**Problem statement**
All lines holding the string "emotional" should be copied from the data below.

**Saved data entries**
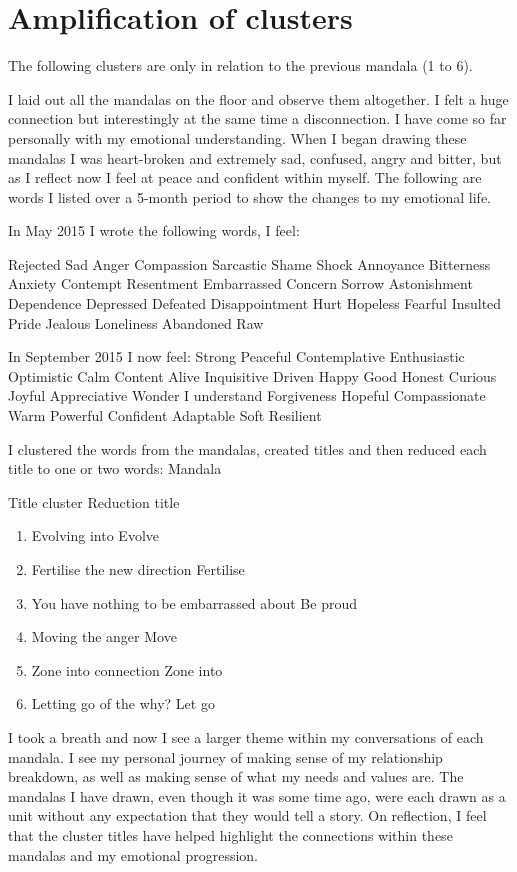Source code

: \chapter{Amplification of clusters}




The following clusters are only in relation to the previous mandala (1 to 6). 

I laid out all the mandalas on the floor and observe them altogether. I felt a huge connection but interestingly at the same time a disconnection. I have come so far personally with my emotional understanding. When I began drawing these mandalas I was heart-broken and extremely sad, confused, angry and bitter, but as I reflect now I feel at peace and confident within myself. The following are words I listed over a 5-month period to show the changes to my emotional life. 

In May 2015 I wrote the following words, I feel:

Rejected
Sad
Anger
Compassion
Sarcastic
Shame
Shock
Annoyance
Bitterness
Anxiety
Contempt
Resentment
Embarrassed
Concern
Sorrow
Astonishment
Dependence
Depressed
Defeated
Disappointment
Hurt
Hopeless
Fearful
Insulted
Pride
Jealous 
Loneliness
Abandoned 
Raw


In September 2015 I now feel:
Strong
Peaceful
Contemplative
Enthusiastic
Optimistic
Calm
Content
Alive
Inquisitive
Driven
Happy
Good
Honest
Curious
Joyful
Appreciative 
Wonder
I understand
Forgiveness 
Hopeful
Compassionate 
Warm
Powerful 
Confident 
Adaptable 
Soft
Resilient  


I clustered the words from the mandalas, created titles and then reduced each title to one or two words:
Mandala

Title cluster
Reduction title
\begin{enumerate}
\item Evolving into
Evolve
\item Fertilise the new direction 
Fertilise 
\item You have nothing to be embarrassed about 
Be proud
\item Moving the anger 
Move
\item Zone into connection 
Zone into 
\item Letting go of the why?
Let go
\end{enumerate}


I took a breath and now I see a larger theme within my conversations of each mandala. I see my personal journey of making sense of my relationship breakdown, as well as making sense of what my needs and values are. The mandalas I have drawn, even though it was some time ago, were each drawn as a unit without any expectation that they would tell a story. On reflection, I feel that the cluster titles have helped highlight the connections within these mandalas and my emotional progression.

**Written response**
I laid out all the mandalas on the floor and observe them altogether. I felt a huge connection but interestingly at the same time a disconnection. I have come so far personally with my emotional understanding. When I began drawing these mandalas I was heart-broken and extremely sad, confused, angry and bitter, but as I reflect now I feel at peace and confident within myself. The following are words I listed over a 5-month period to show the changes to my emotional life. 
I took a breath and now I see a larger theme within my conversations of each mandala. I see my personal journey of making sense of my relationship breakdown, as well as making sense of what my needs and values are. The mandalas I have drawn, even though it was some time ago, were each drawn as a unit without any expectation that they would tell a story. On reflection, I feel that the cluster titles have helped highlight the connections within these mandalas and my emotional progression.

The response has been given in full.